• WHAT THIS TASK INVOLVES: Repeat only the lines from the one holding "###WatchKit-Basics" down to the last line of the listing below, including both of those lines.

• GIVEN RECORDS:
########

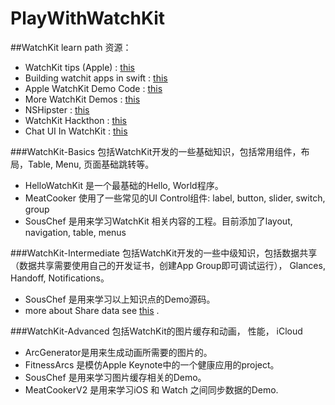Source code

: # PlayWithWatchKit

##WatchKit learn path
资源：
* WatchKit tips (Apple) : [this](https://developer.apple.com/watchkit/tips/ "this")  
* Building watchit apps in swift : [this](http://realm.io/news/building-watchkit-apps-swift/ "this") 
* Apple WatchKit Demo Code : [this](https://developer.apple.com/library/ios/samplecode/Lister/Introduction/Intro.html "this")
* More WatchKit Demos : [this](https://github.com/kostiakoval/WatchKit-Apps "this")
* NSHipster : [this](http://nshipster.com/watchkit/ "this")
* WatchKit Hackthon : [this](http://www.hackathon.watch/ "this")
* Chat UI In WatchKit : [this](https://github.com/WeeTom/BasicChatUIOnAppleWatch "this")

###WatchKit-Basics 
包括WatchKit开发的一些基础知识，包括常用组件，布局，Table, Menu, 页面基础跳转等。
* HelloWatchKit 是一个最基础的Hello, World程序。
* MeatCooker 使用了一些常见的UI Control组件: label, button, slider, switch, group
* SousChef 是用来学习WatchKit 相关内容的工程。目前添加了layout, navigation, table, menus

###WatchKit-Intermediate
包括WatchKit开发的一些中级知识，包括数据共享（数据共享需要使用自己的开发证书，创建App Group即可调试运行）， Glances, Handoff, Notifications。
* SousChef 是用来学习以上知识点的Demo源码。
* more about Share data see  [this](https://github.com/NatashaTheRobot/watchkit "this")  .

###WatchKit-Advanced
包括WatchKit的图片缓存和动画， 性能， iCloud
* ArcGenerator是用来生成动画所需要的图片的。
* FitnessArcs 是模仿Apple Keynote中的一个健康应用的project。
* SousChef 是用来学习图片缓存相关的Demo。
* MeatCookerV2 是用来学习iOS 和 Watch 之间同步数据的Demo.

########

• ANSWER BELOW:
###WatchKit-Basics 
包括WatchKit开发的一些基础知识，包括常用组件，布局，Table, Menu, 页面基础跳转等。
* HelloWatchKit 是一个最基础的Hello, World程序。
* MeatCooker 使用了一些常见的UI Control组件: label, button, slider, switch, group
* SousChef 是用来学习WatchKit 相关内容的工程。目前添加了layout, navigation, table, menus

###WatchKit-Intermediate
包括WatchKit开发的一些中级知识，包括数据共享（数据共享需要使用自己的开发证书，创建App Group即可调试运行）， Glances, Handoff, Notifications。
* SousChef 是用来学习以上知识点的Demo源码。
* more about Share data see  [this](https://github.com/NatashaTheRobot/watchkit "this")  .

###WatchKit-Advanced
包括WatchKit的图片缓存和动画， 性能， iCloud
* ArcGenerator是用来生成动画所需要的图片的。
* FitnessArcs 是模仿Apple Keynote中的一个健康应用的project。
* SousChef 是用来学习图片缓存相关的Demo。
* MeatCookerV2 是用来学习iOS 和 Watch 之间同步数据的Demo.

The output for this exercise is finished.